[[ Data section open ]]
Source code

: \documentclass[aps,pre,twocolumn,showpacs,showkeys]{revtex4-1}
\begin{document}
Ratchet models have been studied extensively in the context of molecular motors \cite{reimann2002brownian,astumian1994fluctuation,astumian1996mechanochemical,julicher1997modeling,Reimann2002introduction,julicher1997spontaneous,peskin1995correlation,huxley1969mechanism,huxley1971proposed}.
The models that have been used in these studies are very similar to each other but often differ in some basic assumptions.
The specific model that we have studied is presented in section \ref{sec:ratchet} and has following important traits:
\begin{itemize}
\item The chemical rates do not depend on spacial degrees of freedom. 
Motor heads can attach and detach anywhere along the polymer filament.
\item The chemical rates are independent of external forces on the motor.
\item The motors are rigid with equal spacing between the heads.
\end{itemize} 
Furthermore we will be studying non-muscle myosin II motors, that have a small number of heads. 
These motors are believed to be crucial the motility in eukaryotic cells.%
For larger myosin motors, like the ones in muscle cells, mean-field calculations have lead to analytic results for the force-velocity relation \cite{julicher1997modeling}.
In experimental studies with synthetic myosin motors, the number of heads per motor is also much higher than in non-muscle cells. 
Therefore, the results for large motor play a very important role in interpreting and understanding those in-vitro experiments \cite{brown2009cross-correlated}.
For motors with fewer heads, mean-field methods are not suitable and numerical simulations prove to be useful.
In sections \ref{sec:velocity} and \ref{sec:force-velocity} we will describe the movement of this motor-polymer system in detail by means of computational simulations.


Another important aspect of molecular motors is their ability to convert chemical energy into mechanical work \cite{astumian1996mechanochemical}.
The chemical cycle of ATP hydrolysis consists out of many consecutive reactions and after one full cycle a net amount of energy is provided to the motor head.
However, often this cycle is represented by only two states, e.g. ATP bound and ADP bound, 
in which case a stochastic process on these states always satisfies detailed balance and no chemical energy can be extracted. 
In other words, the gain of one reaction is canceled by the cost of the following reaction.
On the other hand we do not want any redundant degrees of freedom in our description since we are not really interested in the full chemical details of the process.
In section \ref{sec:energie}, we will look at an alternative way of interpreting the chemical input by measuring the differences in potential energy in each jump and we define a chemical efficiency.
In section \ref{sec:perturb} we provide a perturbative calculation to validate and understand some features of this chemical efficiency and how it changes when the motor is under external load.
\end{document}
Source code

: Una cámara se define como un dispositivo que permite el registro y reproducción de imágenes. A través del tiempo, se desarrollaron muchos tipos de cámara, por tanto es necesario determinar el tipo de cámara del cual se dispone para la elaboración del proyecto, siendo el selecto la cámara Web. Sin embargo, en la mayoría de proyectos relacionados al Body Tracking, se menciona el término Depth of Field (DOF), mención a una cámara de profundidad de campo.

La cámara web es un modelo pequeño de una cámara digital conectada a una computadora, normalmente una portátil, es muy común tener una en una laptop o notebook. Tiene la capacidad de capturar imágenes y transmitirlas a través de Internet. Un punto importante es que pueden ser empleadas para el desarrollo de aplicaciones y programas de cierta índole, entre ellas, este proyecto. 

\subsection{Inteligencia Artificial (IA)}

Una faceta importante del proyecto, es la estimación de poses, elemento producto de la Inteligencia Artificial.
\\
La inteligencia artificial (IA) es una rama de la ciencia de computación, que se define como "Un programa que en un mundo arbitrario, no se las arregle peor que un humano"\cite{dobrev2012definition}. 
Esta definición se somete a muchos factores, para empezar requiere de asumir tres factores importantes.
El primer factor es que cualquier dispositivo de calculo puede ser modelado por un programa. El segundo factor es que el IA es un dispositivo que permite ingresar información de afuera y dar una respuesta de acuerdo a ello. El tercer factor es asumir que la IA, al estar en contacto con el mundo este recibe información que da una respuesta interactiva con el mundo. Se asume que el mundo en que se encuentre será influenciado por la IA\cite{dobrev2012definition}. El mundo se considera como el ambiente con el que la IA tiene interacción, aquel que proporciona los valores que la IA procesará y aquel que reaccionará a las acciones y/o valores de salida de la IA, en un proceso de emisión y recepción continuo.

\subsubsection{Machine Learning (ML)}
[[ Data section closed ]]
Instructions to follow
Output the material above, all of it, exactly.

Result of the task
Source code

: \documentclass[aps,pre,twocolumn,showpacs,showkeys]{revtex4-1}
\begin{document}
Ratchet models have been studied extensively in the context of molecular motors \cite{reimann2002brownian,astumian1994fluctuation,astumian1996mechanochemical,julicher1997modeling,Reimann2002introduction,julicher1997spontaneous,peskin1995correlation,huxley1969mechanism,huxley1971proposed}.
The models that have been used in these studies are very similar to each other but often differ in some basic assumptions.
The specific model that we have studied is presented in section \ref{sec:ratchet} and has following important traits:
\begin{itemize}
\item The chemical rates do not depend on spacial degrees of freedom. 
Motor heads can attach and detach anywhere along the polymer filament.
\item The chemical rates are independent of external forces on the motor.
\item The motors are rigid with equal spacing between the heads.
\end{itemize} 
Furthermore we will be studying non-muscle myosin II motors, that have a small number of heads. 
These motors are believed to be crucial the motility in eukaryotic cells.%
For larger myosin motors, like the ones in muscle cells, mean-field calculations have lead to analytic results for the force-velocity relation \cite{julicher1997modeling}.
In experimental studies with synthetic myosin motors, the number of heads per motor is also much higher than in non-muscle cells. 
Therefore, the results for large motor play a very important role in interpreting and understanding those in-vitro experiments \cite{brown2009cross-correlated}.
For motors with fewer heads, mean-field methods are not suitable and numerical simulations prove to be useful.
In sections \ref{sec:velocity} and \ref{sec:force-velocity} we will describe the movement of this motor-polymer system in detail by means of computational simulations.


Another important aspect of molecular motors is their ability to convert chemical energy into mechanical work \cite{astumian1996mechanochemical}.
The chemical cycle of ATP hydrolysis consists out of many consecutive reactions and after one full cycle a net amount of energy is provided to the motor head.
However, often this cycle is represented by only two states, e.g. ATP bound and ADP bound, 
in which case a stochastic process on these states always satisfies detailed balance and no chemical energy can be extracted. 
In other words, the gain of one reaction is canceled by the cost of the following reaction.
On the other hand we do not want any redundant degrees of freedom in our description since we are not really interested in the full chemical details of the process.
In section \ref{sec:energie}, we will look at an alternative way of interpreting the chemical input by measuring the differences in potential energy in each jump and we define a chemical efficiency.
In section \ref{sec:perturb} we provide a perturbative calculation to validate and understand some features of this chemical efficiency and how it changes when the motor is under external load.
\end{document}
Source code

: Una cámara se define como un dispositivo que permite el registro y reproducción de imágenes. A través del tiempo, se desarrollaron muchos tipos de cámara, por tanto es necesario determinar el tipo de cámara del cual se dispone para la elaboración del proyecto, siendo el selecto la cámara Web. Sin embargo, en la mayoría de proyectos relacionados al Body Tracking, se menciona el término Depth of Field (DOF), mención a una cámara de profundidad de campo.

La cámara web es un modelo pequeño de una cámara digital conectada a una computadora, normalmente una portátil, es muy común tener una en una laptop o notebook. Tiene la capacidad de capturar imágenes y transmitirlas a través de Internet. Un punto importante es que pueden ser empleadas para el desarrollo de aplicaciones y programas de cierta índole, entre ellas, este proyecto. 

\subsection{Inteligencia Artificial (IA)}

Una faceta importante del proyecto, es la estimación de poses, elemento producto de la Inteligencia Artificial.
\\
La inteligencia artificial (IA) es una rama de la ciencia de computación, que se define como "Un programa que en un mundo arbitrario, no se las arregle peor que un humano"\cite{dobrev2012definition}. 
Esta definición se somete a muchos factores, para empezar requiere de asumir tres factores importantes.
El primer factor es que cualquier dispositivo de calculo puede ser modelado por un programa. El segundo factor es que el IA es un dispositivo que permite ingresar información de afuera y dar una respuesta de acuerdo a ello. El tercer factor es asumir que la IA, al estar en contacto con el mundo este recibe información que da una respuesta interactiva con el mundo. Se asume que el mundo en que se encuentre será influenciado por la IA\cite{dobrev2012definition}. El mundo se considera como el ambiente con el que la IA tiene interacción, aquel que proporciona los valores que la IA procesará y aquel que reaccionará a las acciones y/o valores de salida de la IA, en un proceso de emisión y recepción continuo.

\subsubsection{Machine Learning (ML)}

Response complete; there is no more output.